Derek McInnes’ made a lasting impression on Dylan McGeouch.
A meeting in a Glasgow coffee shop, when McGeouch was on the verge of leaving Hibernian for Sunderland, planted a seed in the midfielder’s mind that he would love to work with McInnes in future.
At the time he was all set on his move to England’s north-east. However, after that adventure turned sour, the north-east of Scotland has become his new home and a chance to finally cross paths with McInnes on a working basis.
McGeouch said: “I spoke to him before I went down south. I went to meet him in Glasgow and remember thinking at the time, if I didn’t have my head set on going to Sunderland, I’d love to work for him.
“When the opportunity came up that I was going to be moving on from Sunderland, my agent spoke to a lot of clubs. Derek was the first – he expressed how much he wants to work for me. Even playing against his teams, I remember him coming out in the press and speaking highly of the midfield, me and John (McGinn).
“I always remember that. He was the first to pick up the phone and speak to me. I knew I needed to get my career back on track and he was the one to do it.
“We sat and spoke for a good bit about football. I said I was looking to go down south and he spoke to me about different clubs down there. There was nothing major but I remember coming away thinking he was a good manager and a good guy, that the guys working under him must really enjoy it. Hopefully I’ll be the same.
“When I spoke to him about going down the road, he wished me well and said if he got the chance to work with me, he’d take it. Here we are a few years later.”
The working relationship with a manager has to be positive for any player wanting to make strides in his career. While he hopes he now has that with McInnes, McGeouch would not point the finger at Phil Parkinson for the reason his time at Sunderland did not pan out as hoped.

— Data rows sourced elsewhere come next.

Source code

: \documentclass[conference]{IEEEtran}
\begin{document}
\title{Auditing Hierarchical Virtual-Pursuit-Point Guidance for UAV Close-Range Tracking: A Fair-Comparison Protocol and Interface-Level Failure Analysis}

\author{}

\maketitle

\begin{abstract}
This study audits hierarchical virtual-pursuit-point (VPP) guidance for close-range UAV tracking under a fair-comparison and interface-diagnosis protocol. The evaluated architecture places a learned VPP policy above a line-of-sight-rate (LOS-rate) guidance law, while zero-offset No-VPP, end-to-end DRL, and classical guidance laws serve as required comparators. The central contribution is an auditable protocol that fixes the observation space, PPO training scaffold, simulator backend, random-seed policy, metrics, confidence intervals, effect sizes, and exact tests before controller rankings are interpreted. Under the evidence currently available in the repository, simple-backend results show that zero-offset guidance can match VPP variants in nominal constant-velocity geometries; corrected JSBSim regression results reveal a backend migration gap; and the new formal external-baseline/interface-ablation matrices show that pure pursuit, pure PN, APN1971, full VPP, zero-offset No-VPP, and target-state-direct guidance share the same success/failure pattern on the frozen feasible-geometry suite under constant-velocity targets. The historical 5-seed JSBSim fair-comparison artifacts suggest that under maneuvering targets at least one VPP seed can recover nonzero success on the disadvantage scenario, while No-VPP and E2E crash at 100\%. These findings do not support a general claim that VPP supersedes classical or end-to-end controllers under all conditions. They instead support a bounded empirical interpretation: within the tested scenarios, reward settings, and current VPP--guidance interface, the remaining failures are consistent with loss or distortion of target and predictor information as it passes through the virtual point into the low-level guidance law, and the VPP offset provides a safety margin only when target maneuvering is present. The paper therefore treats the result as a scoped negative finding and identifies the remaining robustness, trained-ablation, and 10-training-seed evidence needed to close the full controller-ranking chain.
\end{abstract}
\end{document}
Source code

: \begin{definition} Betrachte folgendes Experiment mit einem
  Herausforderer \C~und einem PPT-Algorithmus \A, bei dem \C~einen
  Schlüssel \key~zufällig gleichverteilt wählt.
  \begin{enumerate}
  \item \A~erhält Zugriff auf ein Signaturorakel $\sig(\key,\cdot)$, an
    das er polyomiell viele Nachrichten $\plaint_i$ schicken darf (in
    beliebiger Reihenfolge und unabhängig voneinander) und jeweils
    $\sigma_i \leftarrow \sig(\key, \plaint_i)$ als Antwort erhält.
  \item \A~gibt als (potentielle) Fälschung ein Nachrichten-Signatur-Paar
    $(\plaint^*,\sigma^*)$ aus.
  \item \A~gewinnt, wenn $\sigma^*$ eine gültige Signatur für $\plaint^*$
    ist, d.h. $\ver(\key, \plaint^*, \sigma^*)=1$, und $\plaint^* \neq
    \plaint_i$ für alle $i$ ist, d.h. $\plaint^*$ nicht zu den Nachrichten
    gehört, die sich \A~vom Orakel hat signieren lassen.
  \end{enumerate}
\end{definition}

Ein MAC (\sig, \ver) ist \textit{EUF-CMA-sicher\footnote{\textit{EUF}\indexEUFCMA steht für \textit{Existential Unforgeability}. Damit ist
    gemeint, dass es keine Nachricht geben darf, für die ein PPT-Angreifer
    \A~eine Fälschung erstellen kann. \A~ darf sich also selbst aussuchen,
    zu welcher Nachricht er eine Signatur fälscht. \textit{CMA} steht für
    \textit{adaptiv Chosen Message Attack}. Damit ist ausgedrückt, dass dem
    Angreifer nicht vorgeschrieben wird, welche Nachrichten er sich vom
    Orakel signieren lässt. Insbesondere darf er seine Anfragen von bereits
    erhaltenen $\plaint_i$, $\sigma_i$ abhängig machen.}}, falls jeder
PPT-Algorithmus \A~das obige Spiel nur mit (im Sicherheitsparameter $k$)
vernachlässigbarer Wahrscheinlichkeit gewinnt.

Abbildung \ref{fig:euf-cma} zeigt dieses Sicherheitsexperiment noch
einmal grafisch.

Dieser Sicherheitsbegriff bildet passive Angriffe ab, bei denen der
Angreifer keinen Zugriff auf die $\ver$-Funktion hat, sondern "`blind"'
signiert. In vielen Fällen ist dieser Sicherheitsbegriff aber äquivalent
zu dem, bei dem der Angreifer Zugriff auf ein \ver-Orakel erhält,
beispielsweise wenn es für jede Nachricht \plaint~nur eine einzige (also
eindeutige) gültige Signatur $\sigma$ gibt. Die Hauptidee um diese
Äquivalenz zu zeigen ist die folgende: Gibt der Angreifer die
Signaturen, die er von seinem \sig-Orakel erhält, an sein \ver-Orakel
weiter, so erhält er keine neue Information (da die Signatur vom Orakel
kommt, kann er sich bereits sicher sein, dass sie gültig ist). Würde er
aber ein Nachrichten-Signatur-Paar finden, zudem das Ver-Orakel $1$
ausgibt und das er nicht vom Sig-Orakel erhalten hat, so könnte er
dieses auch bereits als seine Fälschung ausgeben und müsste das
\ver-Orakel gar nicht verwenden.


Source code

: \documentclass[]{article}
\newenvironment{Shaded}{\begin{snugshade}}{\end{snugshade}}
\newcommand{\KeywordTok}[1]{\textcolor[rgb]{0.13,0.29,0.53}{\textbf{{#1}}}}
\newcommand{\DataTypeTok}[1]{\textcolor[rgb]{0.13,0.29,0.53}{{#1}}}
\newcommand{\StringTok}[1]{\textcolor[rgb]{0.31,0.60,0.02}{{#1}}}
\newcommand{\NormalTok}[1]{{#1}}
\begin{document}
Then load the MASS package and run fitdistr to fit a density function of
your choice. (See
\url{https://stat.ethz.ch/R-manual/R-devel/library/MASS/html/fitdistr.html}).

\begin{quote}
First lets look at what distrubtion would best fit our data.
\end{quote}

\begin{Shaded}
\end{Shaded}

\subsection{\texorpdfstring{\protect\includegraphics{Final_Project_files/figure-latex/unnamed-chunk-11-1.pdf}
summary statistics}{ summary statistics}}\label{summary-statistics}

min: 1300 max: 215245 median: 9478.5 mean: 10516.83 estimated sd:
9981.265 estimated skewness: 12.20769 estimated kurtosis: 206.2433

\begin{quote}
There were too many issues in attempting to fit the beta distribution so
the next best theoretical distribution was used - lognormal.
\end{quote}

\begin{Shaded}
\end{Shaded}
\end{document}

He said: “I wouldn’t point it on that – I don’t want to make excuses and blame managers. For one reason or another, it didn’t work out. I had a few wee niggles at the start and was in and out of the team a bit. There were a few different decisions. A new manager coming in wipes the slate again and everyone is in the same boat to get into his plans.
“But from the first week he was in, I was left out of squads. I knew then that I’d be moving on in January, so Derek was back on the phone and I was really keen to get back to Scotland. I spoke to Phil Parkinson a few times – results weren’t great and I thought I could get an opportunity. But he’s there to make decisions and you’ve got to respect that. He’s paid to do a job.
“Players get frustrated not playing and that was when I knew I needed to go and get regular game-time and kick-start my career.”
Parkinson had replaced Jack Ross as Black Cats boss early this season, with Ross now in charge of McGeouch’s former club at Easter Road. He leaves Sunderland as a League 1 outfit, having missed out on promotion last season and still counting the cost of back-to-back relegations.
McGeouch added: “I would say sometimes it was a difficult club to be around. They’re a big club – the fans are passionate and are there in their numbers every week. They’re a Premier League club competing in League 1 and it’s a tough league to get out of. The expectations are there. As players you’ve got to deal with that.
“It’s fine margins. Last year, under Jack Ross, you were a kick away from going up in the play-off final. It could have gone the other way and we could have gone up. But it wasn’t to be. This year, especially when the new manager came in, results weren’t great at the start. It’s tough as players and there’s frustration from the fans, which I can understand.
“But you learn and grow from that. I’m sure they’ll go on and be successful. The fans are there for them – they always have been and always will. I wish them success but for me it’s just about going and getting game-time.”